Gegen eine solche opportunistische und sich letztlich an die Interessen des deutschen Imperialismus anbiedernde Politik ist es notwendig, ein klares antiimperialistisches und sozialistisches Programm aufzustellen: „Für den sofortigen und bedingungslosen Rückzug der Bundeswehr aus allen Auslandseinsätzen und die Streichung jeglicher Auslandsschulden. Raus mit dem Imperialismus aus allen Ländern! Sofortige Auflösung der NATO und aller imperialistischen Bündnisse. Verbot von Waffenexporten. Im Inland fordern wir die Abrüstung der Polizei, die Auflösung des KSK und der Sondereinheiten der Armee, die Auflösung des Verfassungsschutzes, ein Ende aller rassistischen Polizeikontrollen und den Rauswurf der GdP aus dem Deutschen Gewerkschaftsbund. Wir fordern die vollständige Öffnung der Grenzen, die Abschaffung des rassistischen Asyl- und Lagersystems sowie volle demokratische und Arbeitsrechte für alle Menschen, die hier leben wollen. Wahlrecht ab 14 Jahre für alle hier lebenden Menschen – für volle Staatsbürger:innenschaft für alle!

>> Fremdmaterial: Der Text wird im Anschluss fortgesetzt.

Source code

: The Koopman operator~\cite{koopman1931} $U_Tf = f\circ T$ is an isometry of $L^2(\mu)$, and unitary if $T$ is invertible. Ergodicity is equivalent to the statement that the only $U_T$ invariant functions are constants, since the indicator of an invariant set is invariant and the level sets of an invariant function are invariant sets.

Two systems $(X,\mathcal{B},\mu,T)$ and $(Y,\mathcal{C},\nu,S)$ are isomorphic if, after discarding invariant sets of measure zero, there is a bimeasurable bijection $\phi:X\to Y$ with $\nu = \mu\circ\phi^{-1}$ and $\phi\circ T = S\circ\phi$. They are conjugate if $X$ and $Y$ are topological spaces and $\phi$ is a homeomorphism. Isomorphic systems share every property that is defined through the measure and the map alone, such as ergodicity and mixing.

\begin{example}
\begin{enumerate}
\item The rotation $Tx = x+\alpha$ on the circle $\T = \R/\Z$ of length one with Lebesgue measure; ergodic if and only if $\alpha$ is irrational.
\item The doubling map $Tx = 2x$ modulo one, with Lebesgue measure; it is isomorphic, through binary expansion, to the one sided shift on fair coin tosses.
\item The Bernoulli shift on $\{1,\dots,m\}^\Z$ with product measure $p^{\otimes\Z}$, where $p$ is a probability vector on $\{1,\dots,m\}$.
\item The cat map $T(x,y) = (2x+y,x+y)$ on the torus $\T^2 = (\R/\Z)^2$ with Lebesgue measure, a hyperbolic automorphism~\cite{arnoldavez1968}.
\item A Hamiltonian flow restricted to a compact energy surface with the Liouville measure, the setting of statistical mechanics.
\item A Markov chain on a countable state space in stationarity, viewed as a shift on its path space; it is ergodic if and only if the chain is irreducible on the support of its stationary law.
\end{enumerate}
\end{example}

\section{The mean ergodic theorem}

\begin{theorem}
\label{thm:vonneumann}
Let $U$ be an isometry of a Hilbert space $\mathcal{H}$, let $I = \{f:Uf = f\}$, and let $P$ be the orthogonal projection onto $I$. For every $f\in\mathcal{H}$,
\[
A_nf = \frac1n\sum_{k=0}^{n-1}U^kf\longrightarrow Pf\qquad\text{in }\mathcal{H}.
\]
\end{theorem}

Gegen die imperialistische EU unter Führung des deutschen Kapitals werben wir für die Perspektive eines sozialistischen Europas der Arbeiter:innen.“

So etwas wird es mit der Partei DIE LINKE aber nicht geben können. Wie können wir dann endlich diesen sozialistischen Kurs einschlagen, den wir so dringend brauchen? Wir schlagen vor, nicht die Einheit mit einem Reformismus zu wahren, der für die Regierungsbeteiligung alle Prinzipien aufgibt, sondern gemeinsam Schritte in Richtung der Einheit der Linken auf revolutionärer Grundlage zu gehen. Damit können wir endlich für ein Sofortprogramm kämpfen, das seinen Namen verdient.